■ What you will do ■
Both the line with "Defined by Parametric" and the line with "Equations 1 and" in the records below must appear in the output, along with every line between them, exactly and with nothing added.

■ Saved data entries ■
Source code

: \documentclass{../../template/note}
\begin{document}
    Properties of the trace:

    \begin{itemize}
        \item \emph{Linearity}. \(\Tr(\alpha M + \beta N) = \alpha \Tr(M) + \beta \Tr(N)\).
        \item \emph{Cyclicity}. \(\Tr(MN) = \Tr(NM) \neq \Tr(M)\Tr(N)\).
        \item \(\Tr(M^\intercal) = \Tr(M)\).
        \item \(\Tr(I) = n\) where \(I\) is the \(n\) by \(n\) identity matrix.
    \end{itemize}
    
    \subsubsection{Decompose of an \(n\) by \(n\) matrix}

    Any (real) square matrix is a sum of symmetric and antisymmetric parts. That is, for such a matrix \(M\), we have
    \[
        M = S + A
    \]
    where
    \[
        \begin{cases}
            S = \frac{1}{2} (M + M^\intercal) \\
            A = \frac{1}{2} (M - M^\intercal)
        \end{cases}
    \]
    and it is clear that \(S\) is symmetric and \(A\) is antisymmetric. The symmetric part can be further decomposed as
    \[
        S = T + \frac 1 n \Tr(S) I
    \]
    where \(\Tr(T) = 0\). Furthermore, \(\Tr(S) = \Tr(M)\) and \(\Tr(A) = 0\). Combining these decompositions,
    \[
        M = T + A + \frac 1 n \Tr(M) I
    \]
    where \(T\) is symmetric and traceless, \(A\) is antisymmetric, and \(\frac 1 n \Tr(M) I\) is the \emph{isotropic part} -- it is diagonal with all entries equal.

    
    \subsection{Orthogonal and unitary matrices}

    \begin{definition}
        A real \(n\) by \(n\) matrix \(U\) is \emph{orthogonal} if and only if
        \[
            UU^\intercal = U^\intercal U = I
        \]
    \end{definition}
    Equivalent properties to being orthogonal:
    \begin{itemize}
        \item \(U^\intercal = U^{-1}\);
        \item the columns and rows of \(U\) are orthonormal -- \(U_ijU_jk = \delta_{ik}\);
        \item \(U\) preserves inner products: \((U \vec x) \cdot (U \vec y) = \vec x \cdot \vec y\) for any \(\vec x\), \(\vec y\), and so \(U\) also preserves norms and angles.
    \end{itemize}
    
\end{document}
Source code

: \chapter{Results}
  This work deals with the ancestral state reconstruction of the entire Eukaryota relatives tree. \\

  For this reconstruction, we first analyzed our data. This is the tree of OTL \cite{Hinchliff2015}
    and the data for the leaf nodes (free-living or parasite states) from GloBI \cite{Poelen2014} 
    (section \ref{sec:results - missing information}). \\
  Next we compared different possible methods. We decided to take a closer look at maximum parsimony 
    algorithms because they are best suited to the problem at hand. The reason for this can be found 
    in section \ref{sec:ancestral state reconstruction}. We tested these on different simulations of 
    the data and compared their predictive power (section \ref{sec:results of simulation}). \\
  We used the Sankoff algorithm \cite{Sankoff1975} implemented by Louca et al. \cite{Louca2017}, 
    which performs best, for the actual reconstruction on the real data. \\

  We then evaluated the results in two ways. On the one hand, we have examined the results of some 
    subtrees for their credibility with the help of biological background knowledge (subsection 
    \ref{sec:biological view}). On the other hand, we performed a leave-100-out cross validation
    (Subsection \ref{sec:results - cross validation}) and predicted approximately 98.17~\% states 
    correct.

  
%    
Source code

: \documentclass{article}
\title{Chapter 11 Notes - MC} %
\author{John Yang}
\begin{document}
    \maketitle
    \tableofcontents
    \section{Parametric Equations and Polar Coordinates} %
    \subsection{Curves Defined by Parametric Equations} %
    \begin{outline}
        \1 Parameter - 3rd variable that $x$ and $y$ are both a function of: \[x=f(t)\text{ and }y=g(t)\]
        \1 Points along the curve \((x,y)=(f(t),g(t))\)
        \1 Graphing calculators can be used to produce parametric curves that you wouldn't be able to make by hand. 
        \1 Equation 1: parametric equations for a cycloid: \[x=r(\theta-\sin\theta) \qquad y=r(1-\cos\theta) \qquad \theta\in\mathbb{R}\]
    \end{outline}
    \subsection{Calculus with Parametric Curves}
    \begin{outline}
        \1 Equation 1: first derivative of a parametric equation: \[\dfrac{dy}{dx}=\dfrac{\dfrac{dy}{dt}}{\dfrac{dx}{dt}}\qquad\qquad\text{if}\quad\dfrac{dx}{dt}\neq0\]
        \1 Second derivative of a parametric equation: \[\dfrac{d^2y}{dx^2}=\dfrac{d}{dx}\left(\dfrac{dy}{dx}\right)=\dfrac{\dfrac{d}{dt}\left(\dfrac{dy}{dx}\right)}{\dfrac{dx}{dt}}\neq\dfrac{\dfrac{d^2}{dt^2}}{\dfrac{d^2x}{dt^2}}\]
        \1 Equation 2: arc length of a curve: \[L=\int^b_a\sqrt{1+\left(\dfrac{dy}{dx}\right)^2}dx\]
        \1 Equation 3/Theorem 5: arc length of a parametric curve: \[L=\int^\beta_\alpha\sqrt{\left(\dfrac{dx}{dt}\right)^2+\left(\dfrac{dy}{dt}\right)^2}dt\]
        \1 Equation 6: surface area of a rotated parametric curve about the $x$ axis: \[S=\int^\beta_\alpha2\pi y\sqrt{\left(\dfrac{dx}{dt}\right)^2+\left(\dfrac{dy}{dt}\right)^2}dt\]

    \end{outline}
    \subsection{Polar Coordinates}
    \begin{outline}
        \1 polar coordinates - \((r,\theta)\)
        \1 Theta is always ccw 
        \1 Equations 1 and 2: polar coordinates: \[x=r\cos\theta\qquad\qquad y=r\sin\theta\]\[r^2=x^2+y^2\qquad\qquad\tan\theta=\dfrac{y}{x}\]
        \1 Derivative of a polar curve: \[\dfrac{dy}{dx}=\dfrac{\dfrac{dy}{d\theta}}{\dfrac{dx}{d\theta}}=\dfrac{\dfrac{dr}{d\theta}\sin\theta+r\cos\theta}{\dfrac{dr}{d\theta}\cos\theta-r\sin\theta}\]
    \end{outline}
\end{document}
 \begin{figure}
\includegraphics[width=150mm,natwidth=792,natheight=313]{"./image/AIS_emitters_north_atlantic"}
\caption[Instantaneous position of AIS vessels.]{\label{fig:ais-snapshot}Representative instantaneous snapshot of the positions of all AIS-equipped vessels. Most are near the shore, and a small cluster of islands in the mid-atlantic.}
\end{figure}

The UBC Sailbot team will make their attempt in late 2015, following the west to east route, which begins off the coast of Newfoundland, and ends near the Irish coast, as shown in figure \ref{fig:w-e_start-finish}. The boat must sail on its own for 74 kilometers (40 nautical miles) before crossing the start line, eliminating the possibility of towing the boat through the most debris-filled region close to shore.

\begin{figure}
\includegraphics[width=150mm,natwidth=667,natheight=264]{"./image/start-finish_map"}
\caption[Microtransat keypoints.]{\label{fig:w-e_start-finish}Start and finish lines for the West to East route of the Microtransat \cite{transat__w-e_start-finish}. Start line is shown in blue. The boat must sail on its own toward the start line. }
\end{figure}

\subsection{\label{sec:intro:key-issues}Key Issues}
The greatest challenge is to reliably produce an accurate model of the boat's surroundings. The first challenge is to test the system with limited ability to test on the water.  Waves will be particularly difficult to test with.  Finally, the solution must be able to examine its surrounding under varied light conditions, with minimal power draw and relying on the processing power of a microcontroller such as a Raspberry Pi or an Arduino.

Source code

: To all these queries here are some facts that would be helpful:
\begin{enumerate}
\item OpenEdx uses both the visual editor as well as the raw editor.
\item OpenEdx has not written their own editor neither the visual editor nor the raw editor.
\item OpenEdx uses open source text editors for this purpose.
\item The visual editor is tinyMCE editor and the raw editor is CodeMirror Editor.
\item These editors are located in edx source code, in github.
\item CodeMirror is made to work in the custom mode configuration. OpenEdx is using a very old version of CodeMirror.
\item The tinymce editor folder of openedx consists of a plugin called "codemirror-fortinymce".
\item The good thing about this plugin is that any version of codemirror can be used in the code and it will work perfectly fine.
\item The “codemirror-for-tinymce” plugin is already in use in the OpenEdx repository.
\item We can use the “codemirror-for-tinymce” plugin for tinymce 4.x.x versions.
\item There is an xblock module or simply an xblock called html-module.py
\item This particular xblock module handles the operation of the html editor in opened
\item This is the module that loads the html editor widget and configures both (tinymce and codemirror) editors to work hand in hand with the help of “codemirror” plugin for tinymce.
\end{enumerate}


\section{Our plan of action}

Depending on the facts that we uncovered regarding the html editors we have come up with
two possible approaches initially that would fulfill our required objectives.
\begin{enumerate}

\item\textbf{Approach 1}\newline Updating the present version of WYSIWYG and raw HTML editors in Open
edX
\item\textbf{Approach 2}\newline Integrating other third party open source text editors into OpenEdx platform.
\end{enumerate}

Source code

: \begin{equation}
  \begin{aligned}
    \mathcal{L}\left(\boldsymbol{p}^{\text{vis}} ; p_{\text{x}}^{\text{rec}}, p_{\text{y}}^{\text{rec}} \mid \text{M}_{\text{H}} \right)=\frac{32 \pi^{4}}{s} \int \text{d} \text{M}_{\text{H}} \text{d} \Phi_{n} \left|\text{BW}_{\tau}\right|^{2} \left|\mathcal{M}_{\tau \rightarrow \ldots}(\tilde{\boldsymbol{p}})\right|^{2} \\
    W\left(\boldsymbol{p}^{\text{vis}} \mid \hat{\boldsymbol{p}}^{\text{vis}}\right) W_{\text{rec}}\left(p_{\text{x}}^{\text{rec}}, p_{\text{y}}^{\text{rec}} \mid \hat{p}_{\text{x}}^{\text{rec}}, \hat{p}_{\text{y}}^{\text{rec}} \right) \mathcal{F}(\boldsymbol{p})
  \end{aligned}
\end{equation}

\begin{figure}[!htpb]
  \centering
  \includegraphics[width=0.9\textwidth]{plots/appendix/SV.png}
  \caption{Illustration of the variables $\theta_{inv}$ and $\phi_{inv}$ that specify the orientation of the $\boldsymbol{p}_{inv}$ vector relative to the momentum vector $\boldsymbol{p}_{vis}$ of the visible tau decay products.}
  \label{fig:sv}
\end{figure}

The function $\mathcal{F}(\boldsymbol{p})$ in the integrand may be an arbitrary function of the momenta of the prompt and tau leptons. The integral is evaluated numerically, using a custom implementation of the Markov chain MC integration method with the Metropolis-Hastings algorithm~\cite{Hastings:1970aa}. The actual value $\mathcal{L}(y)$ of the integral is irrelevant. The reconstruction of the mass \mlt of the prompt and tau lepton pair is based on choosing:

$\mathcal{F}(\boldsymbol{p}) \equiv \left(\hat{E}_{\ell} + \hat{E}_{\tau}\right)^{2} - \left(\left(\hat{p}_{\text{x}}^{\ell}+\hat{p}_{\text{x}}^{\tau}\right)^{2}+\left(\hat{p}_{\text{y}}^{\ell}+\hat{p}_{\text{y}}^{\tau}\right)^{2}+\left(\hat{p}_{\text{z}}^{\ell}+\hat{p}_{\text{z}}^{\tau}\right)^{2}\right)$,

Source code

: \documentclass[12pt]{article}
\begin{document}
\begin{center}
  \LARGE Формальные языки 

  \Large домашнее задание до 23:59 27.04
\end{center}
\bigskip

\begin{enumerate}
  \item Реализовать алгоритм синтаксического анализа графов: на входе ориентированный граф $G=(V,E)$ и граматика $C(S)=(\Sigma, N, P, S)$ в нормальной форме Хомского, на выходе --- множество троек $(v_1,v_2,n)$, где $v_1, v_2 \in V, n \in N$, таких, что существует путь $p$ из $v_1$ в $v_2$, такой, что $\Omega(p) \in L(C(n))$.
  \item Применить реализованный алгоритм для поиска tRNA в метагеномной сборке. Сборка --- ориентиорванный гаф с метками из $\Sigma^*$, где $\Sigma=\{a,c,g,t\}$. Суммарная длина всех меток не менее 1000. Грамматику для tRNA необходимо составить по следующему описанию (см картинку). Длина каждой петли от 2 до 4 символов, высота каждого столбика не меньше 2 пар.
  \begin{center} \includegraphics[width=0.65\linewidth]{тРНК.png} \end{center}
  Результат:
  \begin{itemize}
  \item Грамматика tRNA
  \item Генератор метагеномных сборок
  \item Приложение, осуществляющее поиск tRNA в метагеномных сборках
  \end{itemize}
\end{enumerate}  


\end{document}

■ Response ■
    \subsection{Curves Defined by Parametric Equations} %
    \begin{outline}
        \1 Parameter - 3rd variable that $x$ and $y$ are both a function of: \[x=f(t)\text{ and }y=g(t)\]
        \1 Points along the curve \((x,y)=(f(t),g(t))\)
        \1 Graphing calculators can be used to produce parametric curves that you wouldn't be able to make by hand. 
        \1 Equation 1: parametric equations for a cycloid: \[x=r(\theta-\sin\theta) \qquad y=r(1-\cos\theta) \qquad \theta\in\mathbb{R}\]
    \end{outline}
    \subsection{Calculus with Parametric Curves}
    \begin{outline}
        \1 Equation 1: first derivative of a parametric equation: \[\dfrac{dy}{dx}=\dfrac{\dfrac{dy}{dt}}{\dfrac{dx}{dt}}\qquad\qquad\text{if}\quad\dfrac{dx}{dt}\neq0\]
        \1 Second derivative of a parametric equation: \[\dfrac{d^2y}{dx^2}=\dfrac{d}{dx}\left(\dfrac{dy}{dx}\right)=\dfrac{\dfrac{d}{dt}\left(\dfrac{dy}{dx}\right)}{\dfrac{dx}{dt}}\neq\dfrac{\dfrac{d^2}{dt^2}}{\dfrac{d^2x}{dt^2}}\]
        \1 Equation 2: arc length of a curve: \[L=\int^b_a\sqrt{1+\left(\dfrac{dy}{dx}\right)^2}dx\]
        \1 Equation 3/Theorem 5: arc length of a parametric curve: \[L=\int^\beta_\alpha\sqrt{\left(\dfrac{dx}{dt}\right)^2+\left(\dfrac{dy}{dt}\right)^2}dt\]
        \1 Equation 6: surface area of a rotated parametric curve about the $x$ axis: \[S=\int^\beta_\alpha2\pi y\sqrt{\left(\dfrac{dx}{dt}\right)^2+\left(\dfrac{dy}{dt}\right)^2}dt\]

    \end{outline}
    \subsection{Polar Coordinates}
    \begin{outline}
        \1 polar coordinates - \((r,\theta)\)
        \1 Theta is always ccw 
        \1 Equations 1 and 2: polar coordinates: \[x=r\cos\theta\qquad\qquad y=r\sin\theta\]\[r^2=x^2+y^2\qquad\qquad\tan\theta=\dfrac{y}{x}\]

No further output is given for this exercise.